Most obviously evident is the lack of lensing or distortions (deviations from the Keplar motion) in the apparent orbital paths of the rapidly moving stars about the Galactic core. Also note: optical lensing effects on the images of S2 as predicted by General Relativity are not seen. {Review again the movie image file.} Also, the countless numbers of wandering stars (wanderers) about the heavens should have already given enormous opportunities for the observation of this effect predicted by Relativity.

Therefore, NO gravitational light bending is predicted at the Galactic Core of the Milky Way as a consequence of direct interaction of electromagnetism and gravitation.

The past decade of astrophysical and astronomical observations made on the Galactic Core of the Milky Way reveals NO definitive evidence of  gravitational light bending as can be revealed from the emissions from the rapidly moving stars around Sagittarius A*.

This emission theory predicts that all future observations will reveal NO light bending as a consequence of direct interaction of electromagnetism and gravitation.
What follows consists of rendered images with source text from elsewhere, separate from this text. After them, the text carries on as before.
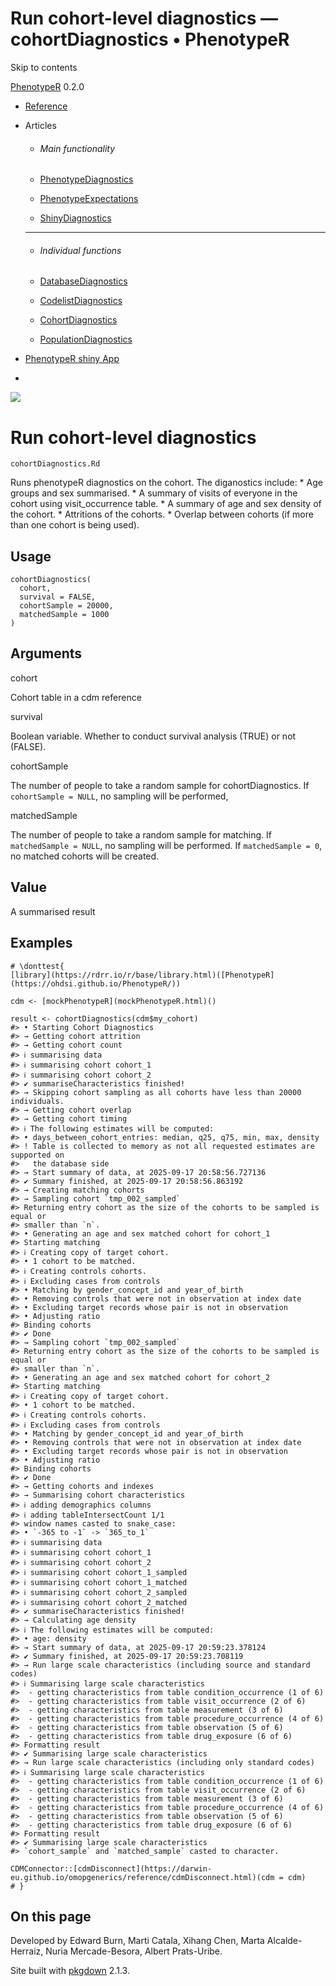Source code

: # Run cohort-level diagnostics — cohortDiagnostics • PhenotypeR

Skip to contents

[PhenotypeR](../index.html) 0.2.0

  * [Reference](../reference/index.html)
  * Articles
    * ###### Main functionality

    * [PhenotypeDiagnostics](../articles/PhenotypeDiagnostics.html)
    * [PhenotypeExpectations](../articles/PhenotypeExpectations.html)
    * [ShinyDiagnostics](../articles/ShinyDiagnostics.html)
    * * * *

    * ###### Individual functions

    * [DatabaseDiagnostics](../articles/DatabaseDiagnostics.html)
    * [CodelistDiagnostics](../articles/CodelistDiagnostics.html)
    * [CohortDiagnostics](../articles/CohortDiagnostics.html)
    * [PopulationDiagnostics](../articles/PopulationDiagnostics.html)
  * [PhenotypeR shiny App](https://dpa-pde-oxford.shinyapps.io/PhenotypeRShiny/)


  * [](https://github.com/OHDSI/PhenotypeR)



![](../logo.png)

# Run cohort-level diagnostics

`cohortDiagnostics.Rd`

Runs phenotypeR diagnostics on the cohort. The diganostics include: * Age groups and sex summarised. * A summary of visits of everyone in the cohort using visit_occurrence table. * A summary of age and sex density of the cohort. * Attritions of the cohorts. * Overlap between cohorts (if more than one cohort is being used).

## Usage
    
    
    cohortDiagnostics(
      cohort,
      survival = FALSE,
      cohortSample = 20000,
      matchedSample = 1000
    )

## Arguments

cohort
    

Cohort table in a cdm reference

survival
    

Boolean variable. Whether to conduct survival analysis (TRUE) or not (FALSE).

cohortSample
    

The number of people to take a random sample for cohortDiagnostics. If `cohortSample = NULL`, no sampling will be performed,

matchedSample
    

The number of people to take a random sample for matching. If `matchedSample = NULL`, no sampling will be performed. If `matchedSample = 0`, no matched cohorts will be created.

## Value

A summarised result

## Examples
    
    
    # \donttest{
    [library](https://rdrr.io/r/base/library.html)([PhenotypeR](https://ohdsi.github.io/PhenotypeR/))
    
    cdm <- [mockPhenotypeR](mockPhenotypeR.html)()
    
    result <- cohortDiagnostics(cdm$my_cohort)
    #> • Starting Cohort Diagnostics
    #> → Getting cohort attrition
    #> → Getting cohort count
    #> ℹ summarising data
    #> ℹ summarising cohort cohort_1
    #> ℹ summarising cohort cohort_2
    #> ✔ summariseCharacteristics finished!
    #> → Skipping cohort sampling as all cohorts have less than 20000 individuals.
    #> → Getting cohort overlap
    #> → Getting cohort timing
    #> ℹ The following estimates will be computed:
    #> • days_between_cohort_entries: median, q25, q75, min, max, density
    #> ! Table is collected to memory as not all requested estimates are supported on
    #>   the database side
    #> → Start summary of data, at 2025-09-17 20:58:56.727136
    #> ✔ Summary finished, at 2025-09-17 20:58:56.863192
    #> → Creating matching cohorts
    #> → Sampling cohort `tmp_002_sampled`
    #> Returning entry cohort as the size of the cohorts to be sampled is equal or
    #> smaller than `n`.
    #> • Generating an age and sex matched cohort for cohort_1
    #> Starting matching
    #> ℹ Creating copy of target cohort.
    #> • 1 cohort to be matched.
    #> ℹ Creating controls cohorts.
    #> ℹ Excluding cases from controls
    #> • Matching by gender_concept_id and year_of_birth
    #> • Removing controls that were not in observation at index date
    #> • Excluding target records whose pair is not in observation
    #> • Adjusting ratio
    #> Binding cohorts
    #> ✔ Done
    #> → Sampling cohort `tmp_002_sampled`
    #> Returning entry cohort as the size of the cohorts to be sampled is equal or
    #> smaller than `n`.
    #> • Generating an age and sex matched cohort for cohort_2
    #> Starting matching
    #> ℹ Creating copy of target cohort.
    #> • 1 cohort to be matched.
    #> ℹ Creating controls cohorts.
    #> ℹ Excluding cases from controls
    #> • Matching by gender_concept_id and year_of_birth
    #> • Removing controls that were not in observation at index date
    #> • Excluding target records whose pair is not in observation
    #> • Adjusting ratio
    #> Binding cohorts
    #> ✔ Done
    #> → Getting cohorts and indexes
    #> → Summarising cohort characteristics
    #> ℹ adding demographics columns
    #> ℹ adding tableIntersectCount 1/1
    #> window names casted to snake_case:
    #> • `-365 to -1` -> `365_to_1`
    #> ℹ summarising data
    #> ℹ summarising cohort cohort_1
    #> ℹ summarising cohort cohort_2
    #> ℹ summarising cohort cohort_1_sampled
    #> ℹ summarising cohort cohort_1_matched
    #> ℹ summarising cohort cohort_2_sampled
    #> ℹ summarising cohort cohort_2_matched
    #> ✔ summariseCharacteristics finished!
    #> → Calculating age density
    #> ℹ The following estimates will be computed:
    #> • age: density
    #> → Start summary of data, at 2025-09-17 20:59:23.378124
    #> ✔ Summary finished, at 2025-09-17 20:59:23.708119
    #> → Run large scale characteristics (including source and standard codes)
    #> ℹ Summarising large scale characteristics 
    #>  - getting characteristics from table condition_occurrence (1 of 6)
    #>  - getting characteristics from table visit_occurrence (2 of 6)
    #>  - getting characteristics from table measurement (3 of 6)
    #>  - getting characteristics from table procedure_occurrence (4 of 6)
    #>  - getting characteristics from table observation (5 of 6)
    #>  - getting characteristics from table drug_exposure (6 of 6)
    #> Formatting result
    #> ✔ Summarising large scale characteristics
    #> → Run large scale characteristics (including only standard codes)
    #> ℹ Summarising large scale characteristics 
    #>  - getting characteristics from table condition_occurrence (1 of 6)
    #>  - getting characteristics from table visit_occurrence (2 of 6)
    #>  - getting characteristics from table measurement (3 of 6)
    #>  - getting characteristics from table procedure_occurrence (4 of 6)
    #>  - getting characteristics from table observation (5 of 6)
    #>  - getting characteristics from table drug_exposure (6 of 6)
    #> Formatting result
    #> ✔ Summarising large scale characteristics
    #> `cohort_sample` and `matched_sample` casted to character.
    
    CDMConnector::[cdmDisconnect](https://darwin-eu.github.io/omopgenerics/reference/cdmDisconnect.html)(cdm = cdm)
    # }
    

## On this page

Developed by Edward Burn, Marti Catala, Xihang Chen, Marta Alcalde-Herraiz, Nuria Mercade-Besora, Albert Prats-Uribe.

Site built with [pkgdown](https://pkgdown.r-lib.org/) 2.1.3.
The Extinction Shift Principle does predict the bending of rays of light at the thin shell of the plasma at the surface of the sun and stars as is observed at the sun due to direct re-emissions of the photons of stellar rays grazing the solar plasma.  The very same light bending equation is derived from this emission theory. This effect is due to an indirect interaction via the solar plasma, not a direct interaction between the gravitation and electromagnetism. Beyond the solar plasma, it is predicted by this emission theory, there can be no gravitational light bending in the vacuum media. 


As there can be no material secondary sources of emission {no dipole re-emitters} at or above the surface of black holes, i.e., a space void of matter, an ideal vacuum, there can be no bending of the light rays of primary photons at the surface of a black hole as predicted by the Extinction Shift Principle. 



The undistorted image of true Keplar orbits about the galactic core along with images of apparent undistorted circulating accretion disks about black holes would be in itself a direct violation of the theoretical light bending effect as is predicted by Relativity.

A quick search will reveal tremendous silence on this topic surrounding Sagittarius A*.